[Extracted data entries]
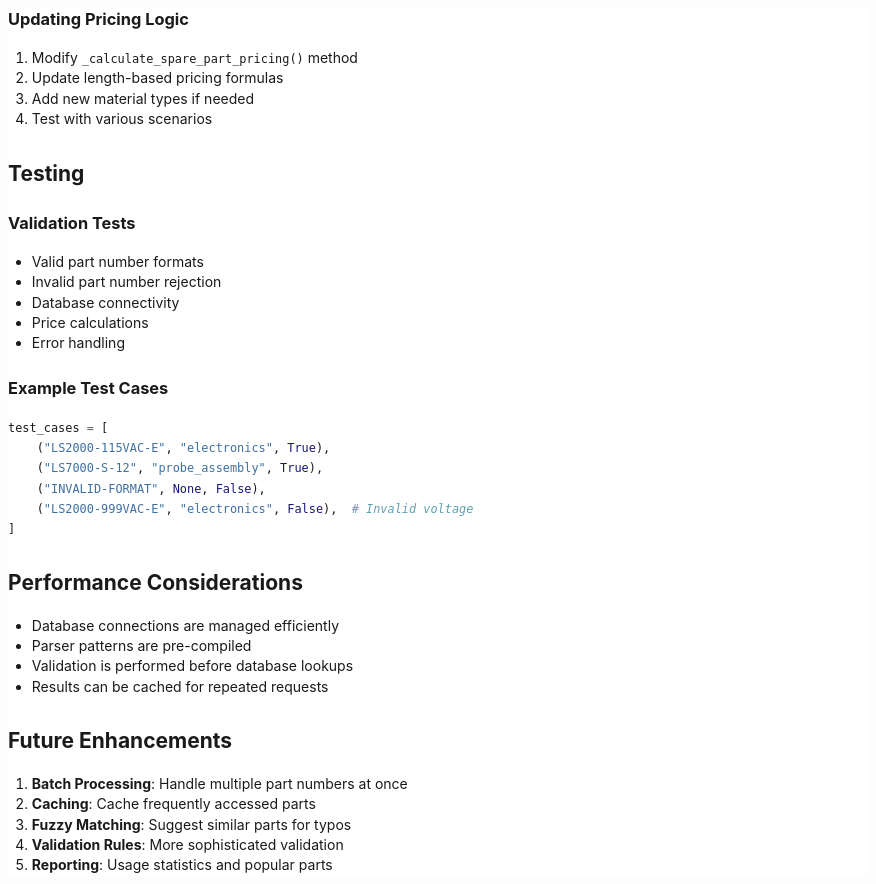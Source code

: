 ### Updating Pricing Logic
1. Modify `_calculate_spare_part_pricing()` method
2. Update length-based pricing formulas
3. Add new material types if needed
4. Test with various scenarios

## Testing

### Validation Tests
- Valid part number formats
- Invalid part number rejection
- Database connectivity
- Price calculations
- Error handling

### Example Test Cases
```python
test_cases = [
    ("LS2000-115VAC-E", "electronics", True),
    ("LS7000-S-12", "probe_assembly", True),
    ("INVALID-FORMAT", None, False),
    ("LS2000-999VAC-E", "electronics", False),  # Invalid voltage
]
```

## Performance Considerations

- Database connections are managed efficiently
- Parser patterns are pre-compiled
- Validation is performed before database lookups
- Results can be cached for repeated requests

## Future Enhancements

1. **Batch Processing**: Handle multiple part numbers at once
2. **Caching**: Cache frequently accessed parts
3. **Fuzzy Matching**: Suggest similar parts for typos
4. **Validation Rules**: More sophisticated validation
5. **Reporting**: Usage statistics and popular parts 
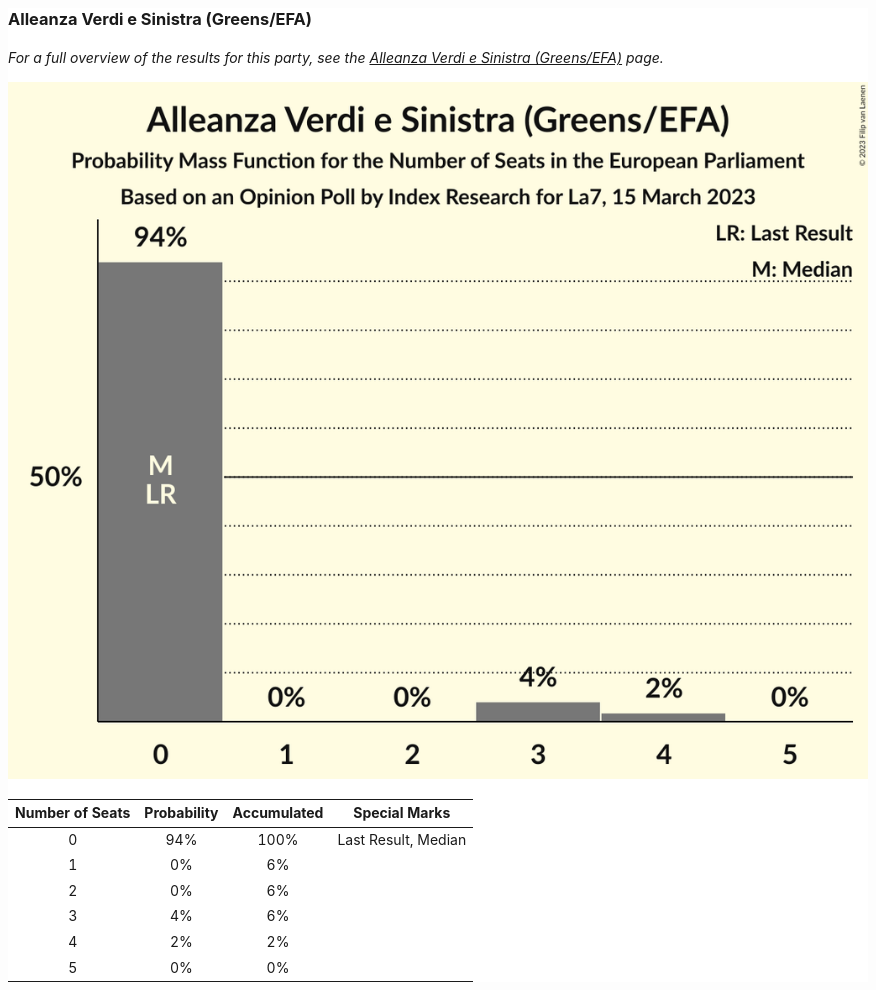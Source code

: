 ### Alleanza Verdi e Sinistra (Greens/EFA)

*For a full overview of the results for this party, see the [Alleanza Verdi e Sinistra (Greens/EFA)](party-alleanzaverdiesinistragreensefa.html) page.*

![Graph with seats probability mass function not yet produced](2023-03-15-IndexResearch-seats-pmf-alleanzaverdiesinistragreensefa.png "Seats Probability Mass Function")

| Number of Seats | Probability | Accumulated | Special Marks |
|:---------------:|:-----------:|:-----------:|:-------------:|
| 0 | 94% | 100% | Last Result, Median |
| 1 | 0% | 6% |  |
| 2 | 0% | 6% |  |
| 3 | 4% | 6% |  |
| 4 | 2% | 2% |  |
| 5 | 0% | 0% |  |
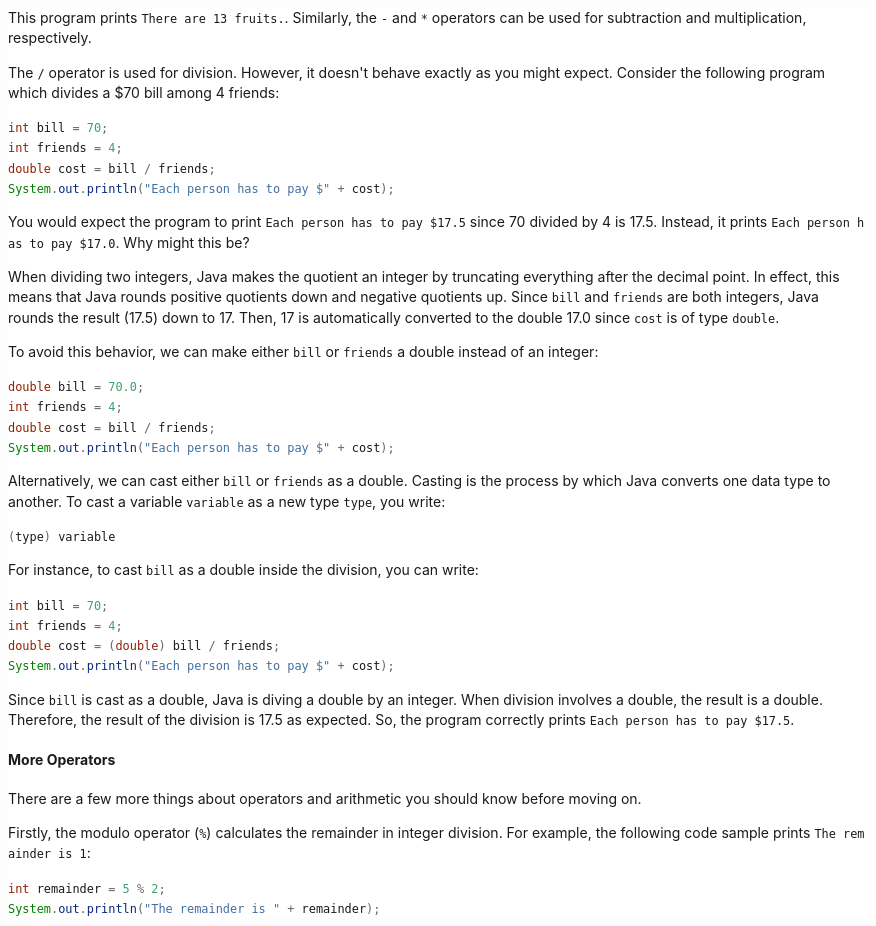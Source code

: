 This program prints `There are 13 fruits.`. Similarly, the `-` and `*` operators can be used for subtraction and multiplication, respectively.

The `/` operator is used for division. However, it doesn't behave exactly as you might expect. Consider the following program which divides a $70 bill among 4 friends:

```java
int bill = 70;
int friends = 4;
double cost = bill / friends;
System.out.println("Each person has to pay $" + cost);
```

You would expect the program to print `Each person has to pay $17.5` since 70 divided by 4 is 17.5. Instead, it prints `Each person has to pay $17.0`. Why might this be?

When dividing two integers, Java makes the quotient an integer by truncating everything after the decimal point. In effect, this means that Java rounds positive quotients down and negative quotients up. Since `bill` and `friends` are both integers, Java rounds the result (17.5) down to 17. Then, 17 is automatically converted to the double 17.0 since `cost` is of type `double`.

To avoid this behavior, we can make either `bill` or `friends` a double instead of an integer:

```java
double bill = 70.0;
int friends = 4;
double cost = bill / friends;
System.out.println("Each person has to pay $" + cost);
```

Alternatively, we can cast either `bill` or `friends` as a double. Casting is the process by which Java converts one data type to another. To cast a variable `variable` as a new type `type`, you write:

```java
(type) variable
```

For instance, to cast `bill` as a double inside the division, you can write:

```java
int bill = 70;
int friends = 4;
double cost = (double) bill / friends;
System.out.println("Each person has to pay $" + cost);
```

Since `bill` is cast as a double, Java is diving a double by an integer. When division involves a double, the result is a double. Therefore, the result of the division is 17.5 as expected. So, the program correctly prints `Each person has to pay $17.5`.

#### More Operators

There are a few more things about operators and arithmetic you should know before moving on.

Firstly, the modulo operator (`%`) calculates the remainder in integer division. For example, the following code sample prints `The remainder is 1`:

```java
int remainder = 5 % 2;
System.out.println("The remainder is " + remainder);
```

Description of the task
Only the lines from the one that contains "Firstly, the modulo" to the end of the data should be output, exactly as they appear.

Output of the exercise
Firstly, the modulo operator (`%`) calculates the remainder in integer division. For example, the following code sample prints `The remainder is 1`:

```java
int remainder = 5 % 2;
System.out.println("The remainder is " + remainder);
```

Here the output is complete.